A Quarterly Publication of City of Hope | Volume 18 Number 3 | Summer 2007
Figlin, the Arthur and Rosalie Kaplan Professor of Medical Oncology at City of Hope, specializes in kidney cancer — a disease notoriously difficult to treat and even harder to cure. Once, when patients came to him with advanced cancers, he and his colleagues had few standard, successful options to offer them.
Now times have changed — a testimony to dramatic leaps in medical science made since the dawning of the 21st century.
“We’ve now found three new drugs since late 2005 that show promise against kidney cancer — a disease that has desperately needed better treatments,” said Figlin, associate director of clinical research at City of Hope’s Comprehensive Cancer Center. “We’re finally making progress against it.” He ticks them off one by one with his fingers. Sunitinib. Sorafenib. Temsirolimus. And bevacizumab (also known as Avastin) shows promise, too.
Long sympathetic to patients’ frustrations, Figlin now sees hope. “We’re still working on more options, different regimens, new therapies based on our understanding of how kidney cancer works,” he said.
As Figlin explained, when patients are diagnosed with early stage kidney cancer that is confined to the kidney, surgery is the best option. More than 90 percent of these patients stay free of the cancer after treatment.
photo COURTESY OF UCLARobert Figlin
But the odds worsen dramatically as kidney cancer grows and spreads. Traditional, cell-killing chemotherapies and radiation therapy do little against advanced kidney cancer. So researchers turned to immunotherapies to counter the disease. These therapies push the body’s own immune system to fight cancer.
One of these therapies is interleukin-2, a protein that activates the immune system. Research showed that interleukin-2 shrinks metastatic kidney cancer tumors in 10 to 20 percent of patients, with some remissions longlasting, so it has become a treatment option. But the treatment comes at a price: It can cause serious side effects.
Fortunately, trials of a flurry of new drugs have brought better results and fewer side effects.
Figlin was senior author on a study in the Jan. 11 issue of the New England Journal of Medicine showing that the drug sunitinib worked better than the immunotherapy drug interferon alfa — actually doubling the time until patients’ cancers began to progress again after treatment.

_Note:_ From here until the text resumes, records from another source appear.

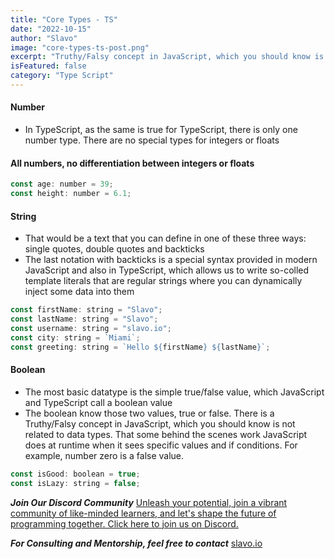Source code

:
 ```yaml
---
title: "Core Types - TS"
date: "2022-10-15"
author: "Slavo"
image: "core-types-ts-post.png"
excerpt: "Truthy/Falsy concept in JavaScript, which you should know is not related to data types. "
isFeatured: false
category: "Type Script"
---
```


#### Number

- In TypeScript, as the same is true for TypeScript, there is only one number type. There are no special types for integers or floats

#### All numbers, no differentiation between integers or floats

```js
const age: number = 39;
const height: number = 6.1;
```

#### String

- That would be a text that you can define in one of these three ways: single quotes, double quotes and backticks
- The last notation with backticks is a special syntax provided in modern JavaScript and also in TypeScript, which allows us to write so-colled template literals that are regular strings where you can dynamically inject some data into them

```js
const firstName: string = "Slavo";
const lastName: string = "Slavo";
const username: string = "slavo.io";
const city: string = `Miami`;
const greeting: string = `Hello ${firstName} ${lastName}`;
```

#### Boolean

- The most basic datatype is the simple true/false value, which JavaScript and TypeScript call a boolean value
- The boolean know those two values, true or false. There is a Truthy/Falsy concept in JavaScript, which you should know is not related to data types. That some behind the scenes work JavaScript does at runtime when it sees specific values and if conditions. For example, number zero is a false value.

```js
const isGood: boolean = true;
const isLazy: string = false;
```

**_Join Our Discord Community_** [Unleash your potential, join a vibrant community of like-minded learners, and let's shape the future of programming together. Click here to join us on Discord.](https://discord.gg/9zvxqj4w)

**_For Consulting and Mentorship, feel free to contact_** [slavo.io](/contact)
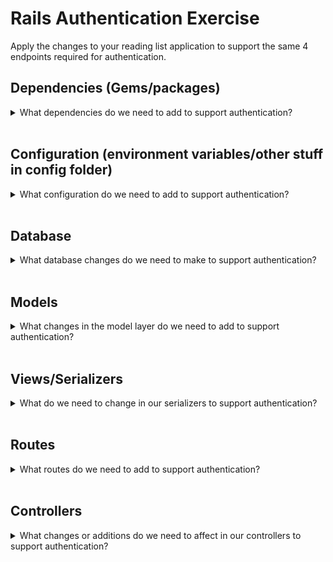 # Rails Authentication Exercise

Apply the changes to your reading list application to support the same 4 endpoints required for authentication.
## Dependencies (Gems/packages)
<details>
  <summary>
    What dependencies do we need to add to support authentication?
  </summary>
  <hr/>

  We need bcrypt so that we can store encrypted (salted and hashed) versions of our users passwords instead of storing passwords in plain text:

  ```bash
  bundle add bcrypt
  ```

  <hr/>

</details>
<br/>


## Configuration (environment variables/other stuff in config folder)
<details>
  <summary>
    What configuration do we need to add to support authentication?
  </summary>
  <hr/>

  We need to tell rails that we want session cookies. To do that, we'll add the following to the config block in `config/application.rb`
  ```rb
  config.middleware.use ActionDispatch::Cookies
  config.middleware.use ActionDispatch::Session::CookieStore

  # Use SameSite=Strict for all cookies to help protect against CSRF
  config.action_dispatch.cookies_same_site_protection = :strict
  ```
  We'll also need to include the middleware within the `ApplicationController`

  ```rb
  class ApplicationController < ActionController::API
    include ActionController::Cookies
    # ...
  end

  ```

  <hr/>

</details>
<br/>



## Database

<details>
  <summary>
    What database changes do we need to make to support authentication?
  </summary>
  <hr/>

  We need a `password_digest` column in our `users` table to store our users' encrypted passwords.

  ```bash
  rails g migration AddPasswordDigestToUsers password_digest
  ```

  ```bash
  rails db:migrate
  ```

  <hr/>

</details>
<br/>



## Models
<details>
  <summary>
    What changes in the model layer do we need to add to support authentication?
  </summary>
  <hr/>

  - We need to add a uniqueness validation for username (and email) So we can consistently find the right user for authentication
  - We need to add the `has_secure_password` macro to the model to implement the `authenticate` and `password=` methods used in login & signup actions respectively

  <hr/>

</details>
<br/>

## Views/Serializers
<details>
  <summary>
    What do we need to change in our serializers to support authentication?
  </summary>
  <hr/>

  - We'll want a `UserSerializer` that returns only the `id`, `username`, and `email`

  <hr/>

</details>
<br/>


## Routes

<details>
  <summary>
    What routes do we need to add to support authentication?
  </summary>
  <hr/>

  ```rb
  get "/me", to: "users#show"
  post "/signup", to: "users#create"
  post "/login", to: "sessions#create"
  delete "/logout", to: "sessions#destroy"
  ```

  <hr/>

</details>
<br/>



## Controllers

<details>
  <summary>
    What changes or additions do we need to affect in our controllers to support authentication?
  </summary>
  <hr/>

  We'll need actions for:
  - `users#show` - for rendering the currently logged in user as json
  - `users#create` - for handling the signup form submission and rendering the newly created user as json (while logging them in)
  - `sessions#create` - for handling the login form submission and rendering the newly logged in user as json
  - `sessions#destroy` - for handling logout and removing the user_id from the session cookie

  We'll also need to 
  - change the `current_user` method so that it makes use of the `user_id` stored in the session cookie sent from the browser. This will allow us to login as different users and have our application recognize user's requests by reading the `user_id` out of the cookie and returning the associated user.


  <hr/>

</details>
<br/>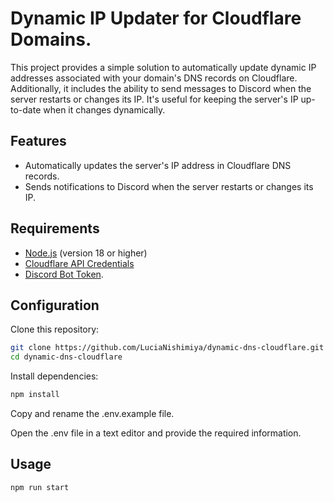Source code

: # Dynamic IP Updater for Cloudflare Domains.

This project provides a simple solution to automatically update dynamic IP addresses associated with your domain's DNS records on Cloudflare. Additionally, it includes the ability to send messages to Discord when the server restarts or changes its IP. It's useful for keeping the server's IP up-to-date when it changes dynamically.

## Features

- Automatically updates the server's IP address in Cloudflare DNS records.
- Sends notifications to Discord when the server restarts or changes its IP.

## Requirements

- [Node.js](https://nodejs.org/) (version 18 or higher)
- [Cloudflare API Credentials](https://developers.cloudflare.com/api)
- [Discord Bot Token](https://discord.com/developers/).

## Configuration

 Clone this repository:

```bash
git clone https://github.com/LuciaNishimiya/dynamic-dns-cloudflare.git
cd dynamic-dns-cloudflare
```

 Install dependencies:
```bash
npm install
```

 Copy and rename the .env.example file.

 Open the .env file in a text editor and provide the required information.

## Usage

```bash
npm run start
```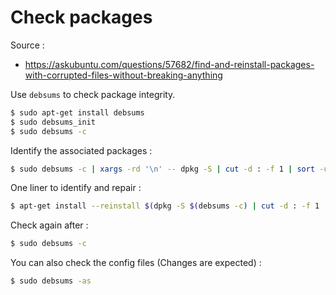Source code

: # Check packages

Source :

  - https://askubuntu.com/questions/57682/find-and-reinstall-packages-with-corrupted-files-without-breaking-anything


Use `debsums` to check package integrity.

```bash
$ sudo apt-get install debsums
$ sudo debsums_init
$ sudo debsums -c
```

Identify the associated packages :
```bash
$ sudo debsums -c | xargs -rd '\n' -- dpkg -S | cut -d : -f 1 | sort -u
```

One liner to identify and repair :

```bash
$ apt-get install --reinstall $(dpkg -S $(debsums -c) | cut -d : -f 1 | sort -u)
```

Check again after :

```bash
$ sudo debsums -c
```

You can also check the config files (Changes are expected) :

```bash
$ sudo debsums -as
```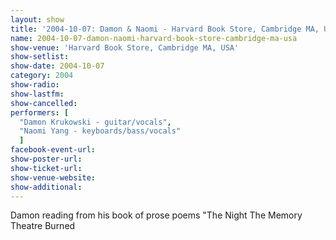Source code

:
 ```yaml
---
layout: show
title: '2004-10-07: Damon & Naomi - Harvard Book Store, Cambridge MA, USA'
name: 2004-10-07-damon-naomi-harvard-book-store-cambridge-ma-usa
show-venue: 'Harvard Book Store, Cambridge MA, USA'
show-setlist: 
show-date: 2004-10-07
category: 2004
show-radio: 
show-lastfm: 
show-cancelled: 
performers: [
  "Damon Krukowski - guitar/vocals",
  "Naomi Yang - keyboards/bass/vocals"
  ]
facebook-event-url: 
show-poster-url: 
show-ticket-url: 
show-venue-website: 
show-additional: 
---
```


Damon reading from his book of prose poems "The Night The Memory Theatre Burned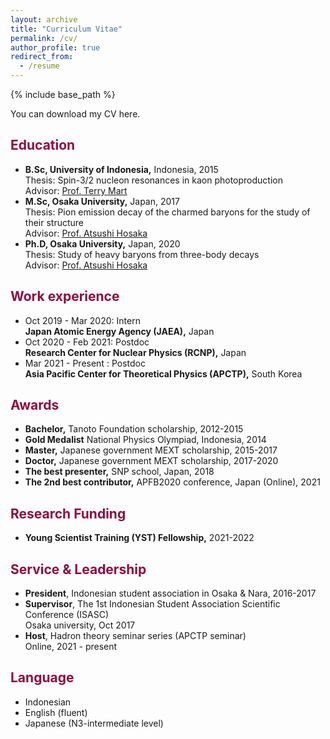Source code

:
 ```yaml
---
layout: archive
title: "Curriculum Vitae"
permalink: /cv/
author_profile: true
redirect_from:
  - /resume
---
```


{% include base_path %}

You can download my CV here.


<h2 style="color:#900C3F"> Education </h2>

* <b>B.Sc, University of Indonesia,</b> Indonesia, 2015\
  Thesis: Spin-3/2 nucleon resonances in kaon photoproduction\
  Advisor: <a href="https://inspirehep.net/authors/998691">Prof. Terry Mart</a>
* <b>M.Sc, Osaka University,</b> Japan, 2017\
  Thesis: Pion emission decay of the charmed baryons for the study of their structure\
  Advisor: <a href="https://inspirehep.net/authors/1005542?ui-citation-summary=true">Prof. Atsushi Hosaka</a>
* <b>Ph.D, Osaka University,</b> Japan, 2020\
  Thesis: Study of heavy baryons from three-body decays\
  Advisor: <a href="https://inspirehep.net/authors/1005542?ui-citation-summary=true">Prof. Atsushi Hosaka</a>

<h2 style="color:#900C3F"> Work experience </h2>

* Oct 2019 - Mar 2020: Intern\
  <b>Japan Atomic Energy Agency (JAEA),</b> Japan
* Oct 2020 - Feb 2021: Postdoc\
  <b>Research Center for Nuclear Physics (RCNP),</b> Japan
* Mar 2021 - Present : Postdoc\
  <b>Asia Pacific Center for Theoretical Physics (APCTP),</b> South Korea


<h2 style="color:#900C3F"> Awards </h2>

* <b>Bachelor,</b> Tanoto Foundation scholarship, 2012-2015
* <b>Gold Medalist</b> National Physics Olympiad, Indonesia, 2014
* <b>Master,</b> Japanese government MEXT scholarship, 2015-2017
* <b>Doctor,</b> Japanese government MEXT scholarship, 2017-2020
* <b>The best presenter,</b> SNP school, Japan, 2018
* <b>The 2nd best contributor,</b> APFB2020 conference, Japan (Online), 2021



<h2 style="color:#900C3F"> Research Funding </h2>

* <b> Young Scientist Training (YST) Fellowship,</b> 2021-2022



<h2 style="color:#900C3F"> Service & Leadership </h2>

* <b> President</b>, Indonesian student association in Osaka & Nara, 2016-2017
* <b>Supervisor</b>, The 1st Indonesian Student Association Scientific Conference (ISASC)\
  Osaka university, Oct 2017
* <b>Host</b>, Hadron theory seminar series (APCTP seminar)\
  Online, 2021 - present



<h2 style="color:#900C3F"> Language </h2>

* Indonesian
* English (fluent)
* Japanese (N3-intermediate level) 
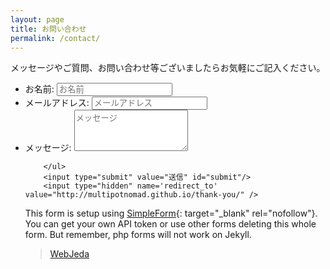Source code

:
 ```yaml
---
layout: page
title: お問い合わせ
permalink: /contact/
---
```



メッセージやご質問、お問い合わせ等ございましたらお気軽にご記入ください。



<form id="contact-form" class="form" action="https://getsimpleform.com/messages?form_api_token=4275d0416e7a7ca175a9cb172af816f8" method="POST" enctype="multipart/form-data">
        <ul class="contact-ul">
            <li class="contact-li">
                <label class="contact-label" for="name">お名前:</label>
                <input type="text" placeholder="お名前" id="name" class="contact-input" name="name" tabindex="1"/>
            </li>
            <li class="contact-li">
                <label class="contact-label" for="email">メールアドレス:</label>
                <input type="email" placeholder="メールアドレス" id="email" class="contact-input" name="email" tabindex="2"/>
            </li>
            <li class="contact-li">
                <label class="contact-label" for="message">メッセージ:</label>
                <textarea class="contact-textarea" placeholder="メッセージ" class="contact-input" rows="4" id="message" name="message" tabindex="3"></textarea>
            </li>

        </ul>
        <input type="submit" value="送信" id="submit"/>
        <input type="hidden" name='redirect_to' value="http://multipotnomad.github.io/thank-you/" />

</form>


This form is setup using [SimpleForm](https://getsimpleform.com){: target="_blank" rel="nofollow"}. You can get your own API token or use other forms deleting this whole form. But remember, php forms will not work on Jekyll.


<div id="fb-root"></div>
<script>(function(d, s, id) {
  var js, fjs = d.getElementsByTagName(s)[0];
  if (d.getElementById(id)) return;
  js = d.createElement(s); js.id = id;
  js.src = "//connect.facebook.net/en_US/sdk.js#xfbml=1&version=v2.8&appId=1409800599270506";
  fjs.parentNode.insertBefore(js, fjs);
}(document, 'script', 'facebook-jssdk'));</script>


<div class="fb-page" data-href="https://www.facebook.com/webjeda/" data-small-header="true" data-adapt-container-width="false" data-hide-cover="true" data-show-facepile="true"><blockquote cite="https://www.facebook.com/webjeda/" class="fb-xfbml-parse-ignore"><a href="https://www.facebook.com/webjeda/">WebJeda</a></blockquote></div>
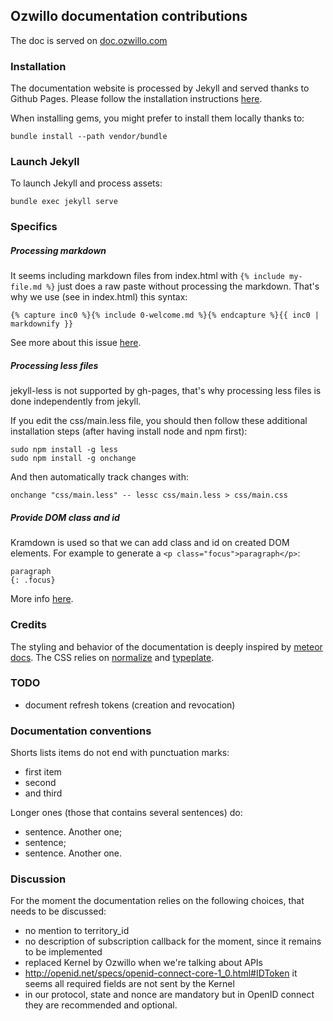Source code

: ## Ozwillo documentation contributions

The doc is served on <a href="http://doc.ozwillo.com" target="_blank">doc.ozwillo.com</a>

### Installation

The documentation website is processed by Jekyll and served thanks to Github Pages. Please follow the installation instructions [here](https://help.github.com/articles/using-jekyll-with-pages/).

When installing gems, you might prefer to install them locally thanks to:
```
bundle install --path vendor/bundle
```

### Launch Jekyll

To launch Jekyll and process assets:
```
bundle exec jekyll serve
```

### Specifics

##### Processing markdown

It seems including markdown files from index.html with `{% include my-file.md %}` just does a raw paste without processing the markdown. That's why we use (see in index.html) this syntax:
```
{% capture inc0 %}{% include 0-welcome.md %}{% endcapture %}{{ inc0 | markdownify }}
```

See more about this issue [here](https://github.com/jekyll/jekyll/issues/1303).

##### Processing less files

jekyll-less is not supported by gh-pages, that's why processing less files is done independently from jekyll.

If you edit the css/main.less file, you should then follow these additional installation steps (after having install node and npm first):
```
sudo npm install -g less
sudo npm install -g onchange
```

And then automatically track changes with:
```
onchange "css/main.less" -- lessc css/main.less > css/main.css
```

##### Provide DOM class and id

Kramdown is used so that we can add class and id on created DOM elements. For example to generate a `<p class="focus">paragraph</p>`:
```
paragraph
{: .focus}
```

More info [here](http://kramdown.gettalong.org/quickref.html#block-attributes).

### Credits

The styling and behavior of the documentation is deeply inspired by [meteor docs](http://docs.meteor.com/). The CSS relies on [normalize](git.io/normalize) and [typeplate](http://typeplate.com).

### TODO

- document refresh tokens (creation and revocation)

### Documentation conventions

Shorts lists items do not end with punctuation marks:
- first item
- second
- and third

Longer ones (those that contains several sentences) do:
- sentence. Another one;
- sentence;
- sentence. Another one.

### Discussion

For the moment the documentation relies on the following choices, that needs to be discussed:

- no mention to territory_id
- no description of subscription callback for the moment, since it remains to be implemented
- replaced Kernel by Ozwillo when we're talking about APIs
- http://openid.net/specs/openid-connect-core-1_0.html#IDToken it seems all required fields are not sent by the Kernel
- in our protocol, state and nonce are mandatory but in OpenID connect they are recommended and optional.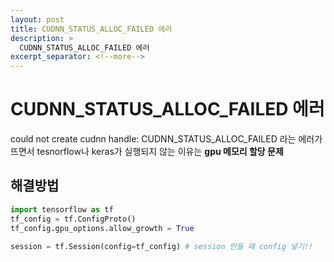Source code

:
 ```yaml
---
layout: post
title: CUDNN_STATUS_ALLOC_FAILED 에러
description: >
  CUDNN_STATUS_ALLOC_FAILED 에러
excerpt_separator: <!--more-->
---
```


<!--more-->

# CUDNN_STATUS_ALLOC_FAILED 에러

could not create cudnn handle: CUDNN_STATUS_ALLOC_FAILED 라는 에러가 뜨면서 tesnorflow나 keras가 실행되지 않는 이유는 <b>gpu 메모리 할당 문제</b>

## 해결방법

```python
import tensorflow as tf
tf_config = tf.ConfigProto()
tf_config.gpu_options.allow_growth = True

session = tf.Session(config=tf_config) # session 만들 때 config 넣기!!
```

The multicenter trial also showed patients on sunitinib had a better quality of life than those on interferon alfa.
Another large study involving Figlin in the same journal only four months later showed that the drug temsirolimus helped patients live nearly twice as long after treatment started than did interferon alfa.
Both sunitinib and fellow drug sorafenib, which were approved by the Food and Drug Administration for kidney cancer, starve kidney cancer tumors by interfering with the cancer’s ability to create new blood vessels to feed itself. Temsirolimus acts similarly, but also scrambles signaling inside cells, suppressing proteins that help cancer cells develop and mature.
“When we investigate the biology of these tumors and do the hard work to understand what fuels them, we can attack them in a smarter, more strategic way,” Figlin said. His next step: a clinical trial to test a new drug, perifosine, for those with kidney cancer resistant to sunitinib and similar therapies. He also is exploring new immunotherapies with other City of Hope colleagues.
“The other exciting thing about these provocative therapies is that they often start out in clinical trials for uncommon diseases such as kidney cancers,” Figlin said, “but then they move on to other cancers and benefit many other patients.”